10 RV Camping Tips for Beginners

It might be a fact: RV travel is the best way to see the country and escape the daily grind. However, life on the road can come with a learning curve. Following our RV camping tips for beginners will make your next trip easier and more enjoyable, regardless of whether you’re starting out as a full-timer or planning your next family vacation.

RV camping is something like tent camping and driving an RV is nothing like zipping around in your daily driver. Ten basic RV camping tips for beginners include:

  1. Choose the right rig
  2. Choose the right campsites
  3. Make a thorough packing list
  4. Make the most of your storage space
  5. Be prepared for anything
  6. Take a practice drive 
  7. Be gas savvy
  8. Watch your tires
  9. Know how to find dump stations
  10. Have a home-base

Get ready to hit the road by following our tips for RV beginners!

Tip 1: Start with the Right Rig

There are a wide range of RVs available to campers today. In fact, the term RV includes everything from pop-up campers to expansive Class A motorhomes. A camper might give you a more rugged experience to get you close to nature, while the 45-foot Class A will give you all the creature comforts of home.

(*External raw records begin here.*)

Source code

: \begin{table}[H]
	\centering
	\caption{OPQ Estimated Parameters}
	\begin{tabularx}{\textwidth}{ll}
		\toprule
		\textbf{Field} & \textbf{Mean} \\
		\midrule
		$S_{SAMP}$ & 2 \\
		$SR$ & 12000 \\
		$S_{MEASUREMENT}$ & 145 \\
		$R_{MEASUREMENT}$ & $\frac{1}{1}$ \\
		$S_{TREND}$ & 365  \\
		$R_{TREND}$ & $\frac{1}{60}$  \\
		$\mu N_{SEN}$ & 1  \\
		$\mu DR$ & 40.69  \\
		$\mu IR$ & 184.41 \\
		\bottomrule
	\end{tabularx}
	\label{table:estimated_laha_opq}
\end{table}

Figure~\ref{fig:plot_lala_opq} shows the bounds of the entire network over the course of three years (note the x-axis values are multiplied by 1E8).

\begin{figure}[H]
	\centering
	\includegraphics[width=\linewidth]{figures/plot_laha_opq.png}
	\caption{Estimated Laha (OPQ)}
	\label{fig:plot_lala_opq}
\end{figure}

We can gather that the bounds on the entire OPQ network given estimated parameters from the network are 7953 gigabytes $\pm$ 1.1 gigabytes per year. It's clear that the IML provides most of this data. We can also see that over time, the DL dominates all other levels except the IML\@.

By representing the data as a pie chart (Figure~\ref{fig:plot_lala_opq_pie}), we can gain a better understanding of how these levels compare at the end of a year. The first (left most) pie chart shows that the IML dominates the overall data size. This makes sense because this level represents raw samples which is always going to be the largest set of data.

Starting with the right rig is essential. Let’s break down some of the options:

  • Pop-up campers are probably the most common kind of recreational vehicle. You’ll find them towed behind trucks, SUVs and even some sedans. This might be good option for your next camping trip if your budget is limited or if you want to be up close and personal with nature.
  • Toy haulers are campers that feature a little “garage.” This lets you haul your ATV, snowmobile, golf cart or other “toy” so you’ll have your favorite equipment with you as you travel. You’ll likely need a full-size pickup truck to take a toy hauler with you.
  • Fifth wheel trailers are a roomy option. A fifth wheel trailer has a distinctive hitch that goes over the bed of a truck and can have as many as 5 slide-outs. You might find a full-size kitchen, entertainment center and other creature comforts in a fifth wheel trailer.
  • Travel trailers offer utility and can be quite diverse. Depending on the size of your travel trailer, you’ll need a full-size or even super duty truck to haul it. A classic Airstream might come to mind when thinking of travel trailers. Pop-ups, toy haulers and fifth wheels might also be categorized as travel trailers.
  • Class C motorhomes are the smallest and most nimble of the self propelled options. Built onto regular truck chassis, Class C motorhomes can range in size from 20 feet to 38 feet. Expect to get 8-13 miles per gallon when you’re driving a Class C.
  • Class B motorhomes are also known as camper vans or sleeper vans. They are built on full-size van chassis and offer a compact camping experience. They might not have kitchens or bathrooms, but can offer a comfortable place to sleep and can travel on most roads. You might expect to get 18 to 25 miles per gallon when you’re cruising in a Class B.
  • Class A motorhomes are what comes to mind when you think about RVs. These vehicles are spacious, thanks to their length and slideouts. These vehicles can be high-end and quite luxurious, making them practically a home on wheels. You might hear Class A motorhomes also called diesel pushers. These vehicles can cost up to $950,000 and can be quite expensive to operate.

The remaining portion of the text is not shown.